A compact set contains all of its limiting points (i.e. limits of convergent sequences of points within the set). Therefore it may not have any point-shaped holes. But it may still have a hole shaped like, e.g. an open disc.

To rule out such large holes, you want a simply-connected set, which is a connected set in which any closed path can be continuously shrunk to a point.


Not sure I'd say "no holes", but yes there are no islands, the entire mandelbrot set is connected. However that does not mean that parts of the display that's interesting doesn't cover part of the set, that's not visible in any individual pixel.

For those that want to fly around in the mandelbrot set, even a 2015 desktop can easily keep up, I suggest Xaos which I believe includes all the common mandelbrot optimizations at https://xaos-project.github.io/

There's even a web version at the above URL. It's in most linux repos I tried apt or yum. I couldn't find any docs for what optimizations Xaos uses, but it seems plenty fast for real time zooming, even on old hardware.


How do you best use this in practice? Quadtree-split the rendering area while checking edges?


I used a recursive way: split the image area, calculate the edges for all, checking edges, and then either fill it, or call the function with the sub-areas's region.

Or you can set up a grid and calculate the chunks.

When I was learning a new language in my collage days, my helloworld used to be implementing a Mandelbrot/Julia set on the given language. A few months ago I decided to look into Rust and started to work on my helloworld in Rust, using RayLib :-)

Here's an example output from my version: https://ibb.co/p4bFF7S


> I used a recursive way…

There was a Mandelbrot/Julia set renderer on the Atari ST that did the exact same thing. Instead of waiting rather long for a pixel-perfect image you could see output immediately and it got more refined with each recursive stage. On a box with a 68000 CPU @ ~8 MHz and no FPU it made for a really nice effect.


I wrote this almost a year ago and it has been sitting on my shelf unpublished. i hope someone can get something out of it.


It would be great if you put your code on github so folks could use it. Thanks !


Sorry! i forgot that https://github.com/blocr/oxidfract Thank you.


This is neat! Given how parallelizable Mandelbrot set generation is, doing it on the GPU is even faster! It’s not too hard to write a shader to do the calculation. You can use it for realtime zooms up to some limit.


I was only interested in software rendering, but now i'm curious if hardware rendering can achieve much better results.

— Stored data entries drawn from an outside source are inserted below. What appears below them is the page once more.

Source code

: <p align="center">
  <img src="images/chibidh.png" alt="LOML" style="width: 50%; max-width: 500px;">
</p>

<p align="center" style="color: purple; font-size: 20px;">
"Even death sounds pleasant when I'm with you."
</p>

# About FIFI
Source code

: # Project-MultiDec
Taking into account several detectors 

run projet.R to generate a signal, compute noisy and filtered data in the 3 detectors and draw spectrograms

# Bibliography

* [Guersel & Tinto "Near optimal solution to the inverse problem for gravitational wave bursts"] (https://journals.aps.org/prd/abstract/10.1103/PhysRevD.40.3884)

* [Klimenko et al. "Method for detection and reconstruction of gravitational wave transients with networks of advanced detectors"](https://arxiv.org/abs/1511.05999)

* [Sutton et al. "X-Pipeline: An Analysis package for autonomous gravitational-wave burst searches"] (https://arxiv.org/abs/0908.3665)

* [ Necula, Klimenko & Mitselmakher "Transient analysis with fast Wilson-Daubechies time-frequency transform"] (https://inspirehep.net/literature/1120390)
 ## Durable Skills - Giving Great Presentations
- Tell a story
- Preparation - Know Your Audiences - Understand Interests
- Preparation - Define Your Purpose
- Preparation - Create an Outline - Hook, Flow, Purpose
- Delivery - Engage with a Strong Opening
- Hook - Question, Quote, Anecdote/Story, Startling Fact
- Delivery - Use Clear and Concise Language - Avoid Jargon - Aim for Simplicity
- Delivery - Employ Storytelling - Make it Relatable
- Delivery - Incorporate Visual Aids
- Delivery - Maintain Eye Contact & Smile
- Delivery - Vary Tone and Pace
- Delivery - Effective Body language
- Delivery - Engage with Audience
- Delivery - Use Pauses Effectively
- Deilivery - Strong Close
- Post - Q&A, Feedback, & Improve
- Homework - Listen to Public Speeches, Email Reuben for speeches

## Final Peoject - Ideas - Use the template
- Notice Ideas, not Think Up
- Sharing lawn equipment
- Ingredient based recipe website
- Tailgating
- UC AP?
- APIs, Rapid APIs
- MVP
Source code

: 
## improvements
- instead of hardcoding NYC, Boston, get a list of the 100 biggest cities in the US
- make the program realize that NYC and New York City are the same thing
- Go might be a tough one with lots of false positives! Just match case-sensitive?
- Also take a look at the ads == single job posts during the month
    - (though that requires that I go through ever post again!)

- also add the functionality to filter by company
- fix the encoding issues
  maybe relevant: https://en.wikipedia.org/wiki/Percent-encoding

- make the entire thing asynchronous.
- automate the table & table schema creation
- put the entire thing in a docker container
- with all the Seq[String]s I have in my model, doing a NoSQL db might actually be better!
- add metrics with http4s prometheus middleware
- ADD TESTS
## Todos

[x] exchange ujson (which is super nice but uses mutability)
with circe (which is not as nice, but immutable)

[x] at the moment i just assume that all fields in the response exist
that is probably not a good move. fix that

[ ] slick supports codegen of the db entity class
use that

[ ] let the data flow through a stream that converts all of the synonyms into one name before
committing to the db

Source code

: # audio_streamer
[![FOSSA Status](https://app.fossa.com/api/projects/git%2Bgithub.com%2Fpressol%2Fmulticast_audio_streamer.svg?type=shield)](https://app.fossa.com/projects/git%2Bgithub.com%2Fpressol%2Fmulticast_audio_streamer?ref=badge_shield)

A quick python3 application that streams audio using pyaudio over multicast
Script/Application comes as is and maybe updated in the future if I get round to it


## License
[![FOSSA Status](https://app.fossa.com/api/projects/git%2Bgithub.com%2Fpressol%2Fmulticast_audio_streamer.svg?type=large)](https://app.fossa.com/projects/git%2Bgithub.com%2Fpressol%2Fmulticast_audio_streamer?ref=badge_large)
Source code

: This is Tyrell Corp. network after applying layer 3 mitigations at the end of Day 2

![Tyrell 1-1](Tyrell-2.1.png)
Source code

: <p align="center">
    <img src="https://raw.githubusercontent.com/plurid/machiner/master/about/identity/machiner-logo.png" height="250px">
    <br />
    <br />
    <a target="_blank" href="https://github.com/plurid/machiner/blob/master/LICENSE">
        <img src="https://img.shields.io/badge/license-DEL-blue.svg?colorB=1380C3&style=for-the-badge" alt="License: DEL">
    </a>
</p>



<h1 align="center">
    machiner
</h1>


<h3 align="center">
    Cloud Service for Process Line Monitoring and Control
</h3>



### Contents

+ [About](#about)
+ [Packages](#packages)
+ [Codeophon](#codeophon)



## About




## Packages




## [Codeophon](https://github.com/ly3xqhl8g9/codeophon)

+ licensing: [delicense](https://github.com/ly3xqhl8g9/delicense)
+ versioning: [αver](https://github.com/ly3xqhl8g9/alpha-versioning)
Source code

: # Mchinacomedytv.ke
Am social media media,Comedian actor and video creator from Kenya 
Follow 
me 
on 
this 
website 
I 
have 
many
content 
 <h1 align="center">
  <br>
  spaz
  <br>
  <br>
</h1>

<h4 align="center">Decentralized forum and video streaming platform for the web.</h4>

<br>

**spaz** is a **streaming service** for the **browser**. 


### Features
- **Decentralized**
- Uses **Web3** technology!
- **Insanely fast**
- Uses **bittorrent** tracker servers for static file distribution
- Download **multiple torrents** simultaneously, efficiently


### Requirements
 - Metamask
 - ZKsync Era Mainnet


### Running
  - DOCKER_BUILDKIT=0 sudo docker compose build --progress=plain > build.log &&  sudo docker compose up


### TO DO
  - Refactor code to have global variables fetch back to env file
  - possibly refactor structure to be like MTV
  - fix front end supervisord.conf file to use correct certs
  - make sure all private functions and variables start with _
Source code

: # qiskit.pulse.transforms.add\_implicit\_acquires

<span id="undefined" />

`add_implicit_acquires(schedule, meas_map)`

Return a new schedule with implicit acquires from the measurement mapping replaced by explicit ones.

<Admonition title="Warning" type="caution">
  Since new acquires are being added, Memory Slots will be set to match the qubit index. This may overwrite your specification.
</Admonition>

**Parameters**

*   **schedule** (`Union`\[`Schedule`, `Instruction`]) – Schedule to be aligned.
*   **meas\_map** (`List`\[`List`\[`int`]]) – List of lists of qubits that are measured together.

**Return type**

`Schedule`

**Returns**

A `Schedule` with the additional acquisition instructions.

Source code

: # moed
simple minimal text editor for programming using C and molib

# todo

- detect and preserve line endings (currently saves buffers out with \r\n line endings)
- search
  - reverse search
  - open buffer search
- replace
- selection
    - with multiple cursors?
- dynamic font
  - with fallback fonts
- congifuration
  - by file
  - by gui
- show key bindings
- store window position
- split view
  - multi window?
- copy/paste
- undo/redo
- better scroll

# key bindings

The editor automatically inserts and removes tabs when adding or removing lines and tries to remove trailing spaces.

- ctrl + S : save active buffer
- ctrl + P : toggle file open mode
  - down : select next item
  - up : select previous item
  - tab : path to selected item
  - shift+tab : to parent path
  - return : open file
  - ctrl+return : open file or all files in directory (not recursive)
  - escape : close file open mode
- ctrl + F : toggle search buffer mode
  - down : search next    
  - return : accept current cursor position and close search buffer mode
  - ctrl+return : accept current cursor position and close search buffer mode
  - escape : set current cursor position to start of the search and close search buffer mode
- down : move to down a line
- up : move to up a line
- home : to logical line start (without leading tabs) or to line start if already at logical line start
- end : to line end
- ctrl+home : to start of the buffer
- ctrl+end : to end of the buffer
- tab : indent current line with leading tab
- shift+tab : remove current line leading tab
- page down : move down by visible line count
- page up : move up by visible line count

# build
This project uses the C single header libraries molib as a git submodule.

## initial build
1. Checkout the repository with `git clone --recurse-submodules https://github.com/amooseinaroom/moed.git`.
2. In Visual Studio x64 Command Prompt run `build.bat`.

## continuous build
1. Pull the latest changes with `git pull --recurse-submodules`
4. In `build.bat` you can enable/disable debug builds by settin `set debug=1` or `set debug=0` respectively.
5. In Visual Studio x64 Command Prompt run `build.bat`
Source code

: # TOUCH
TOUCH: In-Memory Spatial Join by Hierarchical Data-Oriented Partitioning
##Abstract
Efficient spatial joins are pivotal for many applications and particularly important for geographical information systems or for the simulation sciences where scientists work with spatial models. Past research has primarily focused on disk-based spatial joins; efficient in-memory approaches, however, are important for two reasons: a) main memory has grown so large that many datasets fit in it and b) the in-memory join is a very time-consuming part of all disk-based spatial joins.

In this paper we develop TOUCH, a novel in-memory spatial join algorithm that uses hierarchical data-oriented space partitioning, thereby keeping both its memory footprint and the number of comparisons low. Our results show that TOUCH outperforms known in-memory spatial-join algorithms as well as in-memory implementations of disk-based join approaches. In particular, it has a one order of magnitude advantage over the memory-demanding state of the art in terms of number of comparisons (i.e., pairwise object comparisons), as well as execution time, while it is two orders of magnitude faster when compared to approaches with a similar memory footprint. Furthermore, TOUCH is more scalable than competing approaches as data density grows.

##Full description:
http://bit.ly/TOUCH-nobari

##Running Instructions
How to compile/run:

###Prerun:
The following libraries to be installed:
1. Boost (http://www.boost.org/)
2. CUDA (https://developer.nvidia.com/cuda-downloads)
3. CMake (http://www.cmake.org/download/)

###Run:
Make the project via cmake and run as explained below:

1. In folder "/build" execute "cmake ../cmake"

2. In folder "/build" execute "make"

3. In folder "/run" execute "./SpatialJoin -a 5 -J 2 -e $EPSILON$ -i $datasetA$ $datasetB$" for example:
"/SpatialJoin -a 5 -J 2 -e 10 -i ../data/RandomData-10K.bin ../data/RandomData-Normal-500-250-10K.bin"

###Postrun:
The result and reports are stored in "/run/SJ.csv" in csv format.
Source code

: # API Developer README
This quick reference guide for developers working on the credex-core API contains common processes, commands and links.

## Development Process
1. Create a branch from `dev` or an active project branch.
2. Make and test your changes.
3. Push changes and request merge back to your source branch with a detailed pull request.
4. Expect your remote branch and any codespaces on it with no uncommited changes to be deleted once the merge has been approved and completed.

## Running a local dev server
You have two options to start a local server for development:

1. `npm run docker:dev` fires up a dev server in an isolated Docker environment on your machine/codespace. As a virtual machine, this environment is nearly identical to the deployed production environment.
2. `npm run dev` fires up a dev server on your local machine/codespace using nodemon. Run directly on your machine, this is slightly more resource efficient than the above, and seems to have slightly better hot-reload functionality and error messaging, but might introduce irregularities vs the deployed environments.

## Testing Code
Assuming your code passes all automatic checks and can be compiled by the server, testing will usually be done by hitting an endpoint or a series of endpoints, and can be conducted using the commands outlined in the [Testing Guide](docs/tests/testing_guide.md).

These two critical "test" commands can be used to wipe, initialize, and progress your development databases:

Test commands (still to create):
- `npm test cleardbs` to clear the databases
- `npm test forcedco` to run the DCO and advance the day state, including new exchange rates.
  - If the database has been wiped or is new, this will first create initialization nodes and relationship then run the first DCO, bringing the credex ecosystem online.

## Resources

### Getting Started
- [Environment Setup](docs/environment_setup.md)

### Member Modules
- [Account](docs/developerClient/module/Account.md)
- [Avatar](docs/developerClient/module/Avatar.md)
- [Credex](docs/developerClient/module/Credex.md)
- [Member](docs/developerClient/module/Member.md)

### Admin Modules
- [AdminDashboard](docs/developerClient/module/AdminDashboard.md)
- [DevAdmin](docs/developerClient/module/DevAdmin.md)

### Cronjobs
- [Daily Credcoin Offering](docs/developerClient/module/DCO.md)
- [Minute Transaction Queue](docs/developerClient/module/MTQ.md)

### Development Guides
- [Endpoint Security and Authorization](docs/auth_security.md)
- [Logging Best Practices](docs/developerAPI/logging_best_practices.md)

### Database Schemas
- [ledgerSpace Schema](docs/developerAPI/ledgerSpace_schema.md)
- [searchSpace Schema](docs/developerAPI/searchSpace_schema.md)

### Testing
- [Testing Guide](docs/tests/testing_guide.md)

that coincidence :). I just implemented this in c++ using shader yesterday. The code is probably not so clean as the goal was to learn how to use shaders. but the code is quite simple as it does only this. https://github.com/edmBernard/bg-generation-mandelbrot


Beautifully structured and implemented post! I'd love to see a book with 20-30 such articles of various lengths.


Having (patiently) plotted my 1st Mandelbrot in the early 80s (Z80 assembler), I really appreciated this post.


Heh. I did my first on an 8088 with a companion cyrix 8087. I started in turbo pascal, writing code based on the description in Scientific American. I later added ASM for the pixel calc, carefully hand optimizing it and managed to keep all the values in the 87's stack so I wouldn't loose the precision. I think the intel x87 used 80 bits of precision, but the Cryix used 90 bits. I then wrote an EGA driver for Turbo pascal based on a description in PC Tech Journal, so I could see Mandelbrots.

I had a university account on a ultrix system, so I ported my pascal to produce 600 dpi bitmaps compressed with RLE. But the fortran libs I could find where only on the VMS system so I moved them over to convert to postscript. The 10 foot long printer in the lab usually spat out 100 pages per minute of pure ASCII stopped for a minute or two processing my 600 dpi mandelbrot. The lab attended ran over to reboot it, I pleaded my case. They waited, were amazed at the result, and everyone wanted one.

Years later fractint came out, and each version seemed to have yet another optimization to make mandelbrots faster. One fun optimization was to surf the edge of a particular depth, then keep progressing inward. Calculating only the edges of the depth changes was fun to watch.